Task prompt. From the material below, pull each line containing the string "images".
□ □ □ □ □
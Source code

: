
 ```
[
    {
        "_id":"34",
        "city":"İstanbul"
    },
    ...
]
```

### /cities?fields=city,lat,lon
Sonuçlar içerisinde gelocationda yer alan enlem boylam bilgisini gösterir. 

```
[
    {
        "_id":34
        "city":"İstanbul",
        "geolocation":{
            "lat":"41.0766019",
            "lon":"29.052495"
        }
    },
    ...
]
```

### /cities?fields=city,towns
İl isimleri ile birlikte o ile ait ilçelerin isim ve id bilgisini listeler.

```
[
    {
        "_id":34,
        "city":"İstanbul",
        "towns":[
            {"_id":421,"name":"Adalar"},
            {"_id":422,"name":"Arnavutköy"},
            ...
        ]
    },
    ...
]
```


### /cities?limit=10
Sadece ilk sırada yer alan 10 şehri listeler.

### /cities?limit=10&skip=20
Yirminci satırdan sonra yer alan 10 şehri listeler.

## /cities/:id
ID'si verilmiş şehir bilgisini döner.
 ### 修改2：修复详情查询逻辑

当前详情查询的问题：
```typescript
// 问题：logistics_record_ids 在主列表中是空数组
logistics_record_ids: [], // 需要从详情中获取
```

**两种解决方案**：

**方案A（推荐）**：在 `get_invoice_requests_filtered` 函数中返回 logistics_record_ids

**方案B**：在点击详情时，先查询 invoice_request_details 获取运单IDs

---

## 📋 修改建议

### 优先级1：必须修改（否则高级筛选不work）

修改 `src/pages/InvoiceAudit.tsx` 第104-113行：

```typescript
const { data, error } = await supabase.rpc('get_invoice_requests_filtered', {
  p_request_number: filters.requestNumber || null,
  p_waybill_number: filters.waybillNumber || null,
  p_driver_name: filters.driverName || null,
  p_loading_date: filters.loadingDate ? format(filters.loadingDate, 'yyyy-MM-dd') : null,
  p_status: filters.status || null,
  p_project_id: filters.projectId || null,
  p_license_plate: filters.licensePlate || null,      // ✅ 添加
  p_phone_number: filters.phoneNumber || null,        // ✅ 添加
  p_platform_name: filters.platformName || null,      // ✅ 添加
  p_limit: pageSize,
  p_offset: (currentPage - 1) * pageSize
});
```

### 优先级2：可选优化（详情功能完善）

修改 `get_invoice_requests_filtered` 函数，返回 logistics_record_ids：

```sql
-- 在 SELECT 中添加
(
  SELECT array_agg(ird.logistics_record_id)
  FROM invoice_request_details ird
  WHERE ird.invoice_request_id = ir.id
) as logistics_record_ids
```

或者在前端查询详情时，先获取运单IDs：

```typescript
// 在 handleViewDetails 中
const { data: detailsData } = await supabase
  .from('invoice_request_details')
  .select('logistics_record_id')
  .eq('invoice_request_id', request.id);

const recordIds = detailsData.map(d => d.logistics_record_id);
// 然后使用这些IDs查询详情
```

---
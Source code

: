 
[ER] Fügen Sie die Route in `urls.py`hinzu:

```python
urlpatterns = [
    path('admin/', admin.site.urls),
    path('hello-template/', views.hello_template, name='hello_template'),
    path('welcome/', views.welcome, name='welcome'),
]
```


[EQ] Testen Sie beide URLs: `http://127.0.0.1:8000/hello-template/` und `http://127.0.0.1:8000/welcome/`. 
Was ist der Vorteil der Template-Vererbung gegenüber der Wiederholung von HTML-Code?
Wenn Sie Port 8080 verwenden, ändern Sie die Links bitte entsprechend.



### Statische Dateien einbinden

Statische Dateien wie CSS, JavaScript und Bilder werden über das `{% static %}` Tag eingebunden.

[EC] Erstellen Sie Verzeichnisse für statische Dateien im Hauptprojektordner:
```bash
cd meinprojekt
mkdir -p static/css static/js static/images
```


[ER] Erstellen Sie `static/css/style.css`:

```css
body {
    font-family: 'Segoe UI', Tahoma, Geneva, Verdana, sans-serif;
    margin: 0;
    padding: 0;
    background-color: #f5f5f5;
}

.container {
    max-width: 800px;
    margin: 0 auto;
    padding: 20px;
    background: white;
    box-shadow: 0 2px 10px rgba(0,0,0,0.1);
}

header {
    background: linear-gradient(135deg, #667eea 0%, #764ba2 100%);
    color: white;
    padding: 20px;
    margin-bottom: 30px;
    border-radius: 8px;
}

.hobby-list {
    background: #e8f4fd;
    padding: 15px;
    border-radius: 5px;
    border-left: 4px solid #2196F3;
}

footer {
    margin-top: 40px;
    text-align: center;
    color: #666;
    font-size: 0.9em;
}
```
□ □ □ □ □
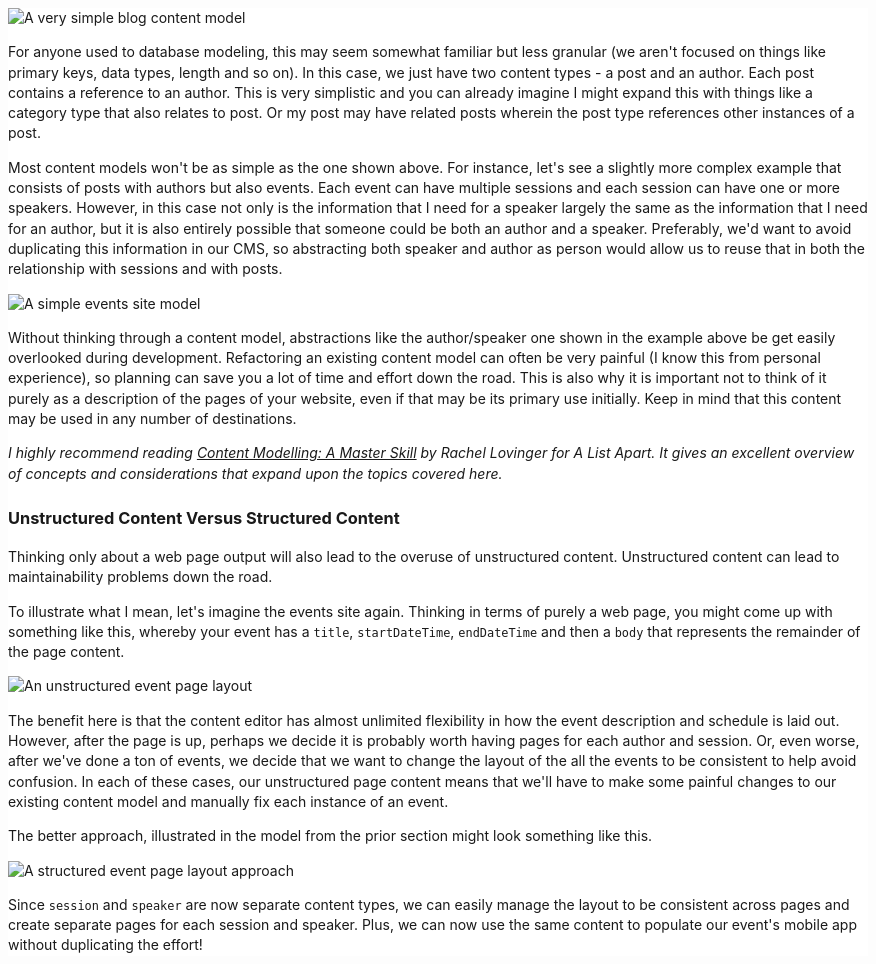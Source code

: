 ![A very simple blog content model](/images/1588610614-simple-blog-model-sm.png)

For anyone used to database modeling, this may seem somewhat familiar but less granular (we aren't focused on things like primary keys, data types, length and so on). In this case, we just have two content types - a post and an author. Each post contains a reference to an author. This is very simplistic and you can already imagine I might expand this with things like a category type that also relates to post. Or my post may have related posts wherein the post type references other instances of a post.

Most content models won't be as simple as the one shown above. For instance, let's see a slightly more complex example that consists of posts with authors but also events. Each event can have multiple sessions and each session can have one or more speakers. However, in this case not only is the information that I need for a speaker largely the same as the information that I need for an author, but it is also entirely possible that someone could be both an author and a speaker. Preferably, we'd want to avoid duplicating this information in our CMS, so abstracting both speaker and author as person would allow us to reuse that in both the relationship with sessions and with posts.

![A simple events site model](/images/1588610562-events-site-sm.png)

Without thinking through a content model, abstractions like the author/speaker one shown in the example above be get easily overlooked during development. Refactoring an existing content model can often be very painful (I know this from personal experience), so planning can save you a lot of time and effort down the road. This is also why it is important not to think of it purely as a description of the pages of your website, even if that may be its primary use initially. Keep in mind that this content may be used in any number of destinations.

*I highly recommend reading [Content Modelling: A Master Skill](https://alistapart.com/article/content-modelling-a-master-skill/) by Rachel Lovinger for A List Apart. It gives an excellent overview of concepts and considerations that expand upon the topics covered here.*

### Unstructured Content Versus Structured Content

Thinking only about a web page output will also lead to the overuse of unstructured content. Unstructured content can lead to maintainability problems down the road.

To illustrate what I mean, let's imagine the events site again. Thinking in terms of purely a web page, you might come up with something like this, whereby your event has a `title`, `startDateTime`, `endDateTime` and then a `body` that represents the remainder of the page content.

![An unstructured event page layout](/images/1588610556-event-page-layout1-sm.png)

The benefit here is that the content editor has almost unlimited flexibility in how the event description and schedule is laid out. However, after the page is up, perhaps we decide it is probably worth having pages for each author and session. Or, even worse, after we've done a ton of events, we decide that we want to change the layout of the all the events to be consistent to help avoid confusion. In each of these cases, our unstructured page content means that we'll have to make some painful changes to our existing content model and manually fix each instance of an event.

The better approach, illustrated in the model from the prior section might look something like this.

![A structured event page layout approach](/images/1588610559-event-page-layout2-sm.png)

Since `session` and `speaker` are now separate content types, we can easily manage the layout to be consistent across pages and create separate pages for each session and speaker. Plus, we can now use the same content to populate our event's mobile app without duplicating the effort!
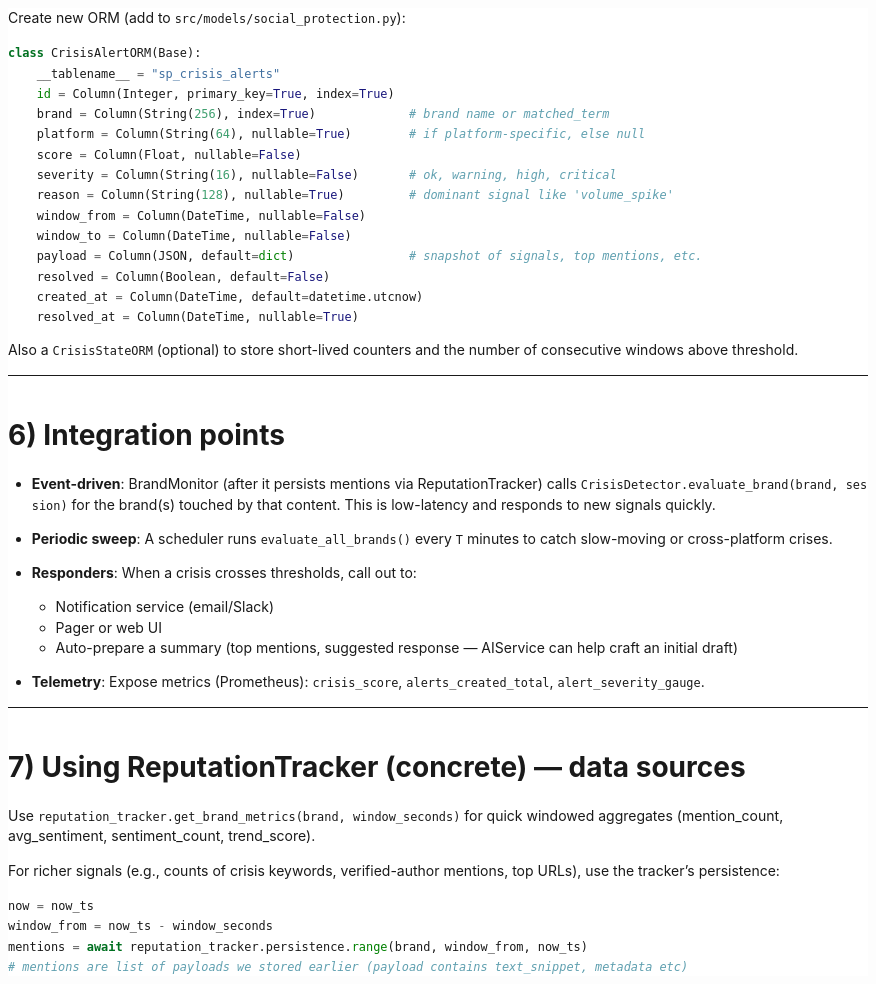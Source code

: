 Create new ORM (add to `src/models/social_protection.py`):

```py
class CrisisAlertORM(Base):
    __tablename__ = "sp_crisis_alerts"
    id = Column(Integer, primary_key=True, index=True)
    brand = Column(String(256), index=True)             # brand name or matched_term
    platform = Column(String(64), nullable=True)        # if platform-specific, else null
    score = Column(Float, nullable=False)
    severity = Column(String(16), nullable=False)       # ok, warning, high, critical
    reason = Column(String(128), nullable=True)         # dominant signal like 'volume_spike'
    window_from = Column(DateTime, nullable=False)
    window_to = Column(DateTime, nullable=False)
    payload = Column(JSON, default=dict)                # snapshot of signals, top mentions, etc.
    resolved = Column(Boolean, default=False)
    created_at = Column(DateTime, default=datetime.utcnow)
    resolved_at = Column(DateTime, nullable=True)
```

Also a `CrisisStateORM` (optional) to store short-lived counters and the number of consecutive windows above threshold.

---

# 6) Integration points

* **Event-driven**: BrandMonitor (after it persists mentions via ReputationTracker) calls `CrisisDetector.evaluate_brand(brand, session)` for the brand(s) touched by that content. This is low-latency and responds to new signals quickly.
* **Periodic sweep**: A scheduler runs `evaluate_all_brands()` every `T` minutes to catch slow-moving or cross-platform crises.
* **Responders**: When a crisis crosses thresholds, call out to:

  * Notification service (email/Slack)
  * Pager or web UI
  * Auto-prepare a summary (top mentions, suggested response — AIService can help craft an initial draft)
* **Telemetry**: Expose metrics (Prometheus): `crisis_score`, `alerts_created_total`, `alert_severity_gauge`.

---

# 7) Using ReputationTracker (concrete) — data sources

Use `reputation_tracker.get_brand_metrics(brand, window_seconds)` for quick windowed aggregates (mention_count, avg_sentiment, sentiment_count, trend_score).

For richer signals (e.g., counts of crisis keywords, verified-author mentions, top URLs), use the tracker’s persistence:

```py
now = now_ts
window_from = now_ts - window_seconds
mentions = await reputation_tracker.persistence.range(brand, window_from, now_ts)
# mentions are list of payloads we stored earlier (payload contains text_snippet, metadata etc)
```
□ □ □ □ □
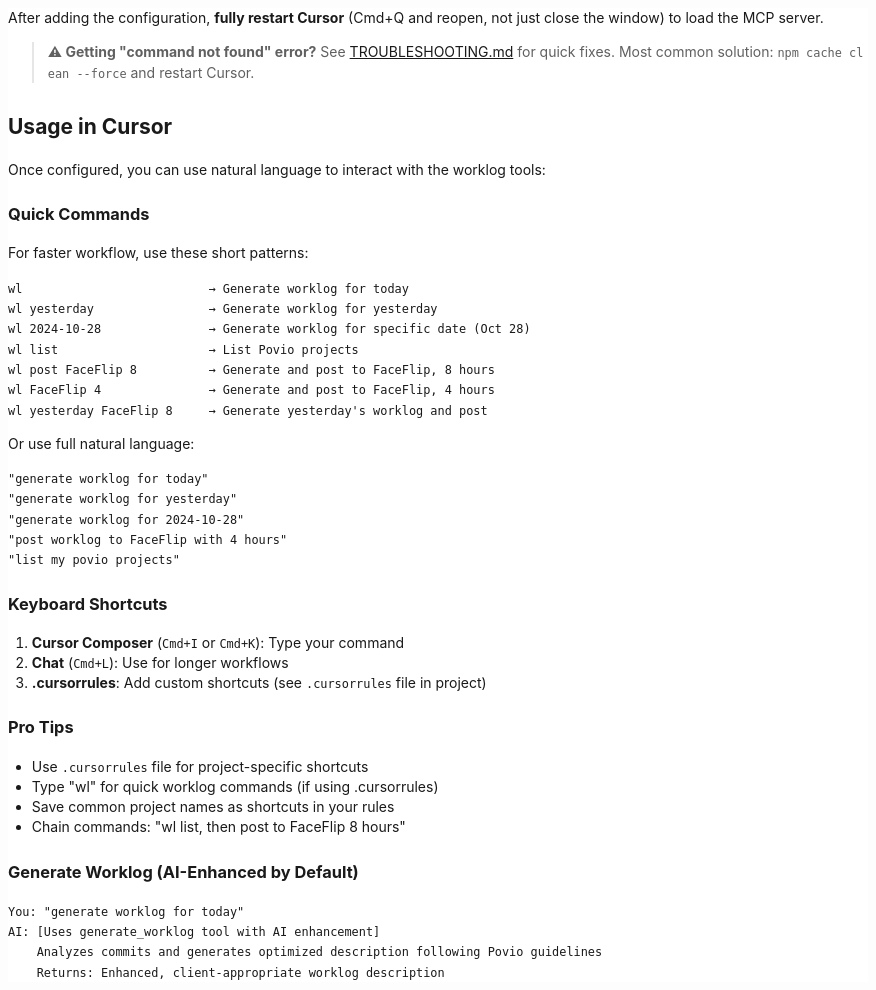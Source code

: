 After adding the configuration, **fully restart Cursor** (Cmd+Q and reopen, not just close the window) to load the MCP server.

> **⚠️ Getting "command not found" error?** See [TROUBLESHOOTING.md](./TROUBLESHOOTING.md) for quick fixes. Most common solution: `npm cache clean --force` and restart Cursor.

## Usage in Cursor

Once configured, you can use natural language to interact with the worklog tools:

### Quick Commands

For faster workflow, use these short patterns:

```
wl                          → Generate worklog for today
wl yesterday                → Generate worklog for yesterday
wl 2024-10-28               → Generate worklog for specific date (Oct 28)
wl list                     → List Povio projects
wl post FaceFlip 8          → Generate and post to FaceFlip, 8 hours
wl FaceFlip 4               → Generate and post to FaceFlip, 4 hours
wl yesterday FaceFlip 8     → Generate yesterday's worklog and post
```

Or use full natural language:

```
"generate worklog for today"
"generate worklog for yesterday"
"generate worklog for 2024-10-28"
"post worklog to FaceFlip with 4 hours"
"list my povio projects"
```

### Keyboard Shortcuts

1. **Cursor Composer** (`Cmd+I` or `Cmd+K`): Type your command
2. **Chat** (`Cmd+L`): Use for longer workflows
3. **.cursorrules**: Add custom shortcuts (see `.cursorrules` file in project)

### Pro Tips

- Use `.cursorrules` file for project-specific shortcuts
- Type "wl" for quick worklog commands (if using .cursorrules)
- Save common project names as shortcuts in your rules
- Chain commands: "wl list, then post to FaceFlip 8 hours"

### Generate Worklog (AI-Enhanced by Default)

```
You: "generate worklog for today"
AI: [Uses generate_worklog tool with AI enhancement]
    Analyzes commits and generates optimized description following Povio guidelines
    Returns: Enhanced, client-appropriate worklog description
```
□ □ □ □ □
Written response.
mkdir -p static/css static/js static/images
: ![A very simple blog content model](/images/1588610614-simple-blog-model-sm.png)
![A simple events site model](/images/1588610562-events-site-sm.png)
![An unstructured event page layout](/images/1588610556-event-page-layout1-sm.png)
![A structured event page layout approach](/images/1588610559-event-page-layout2-sm.png)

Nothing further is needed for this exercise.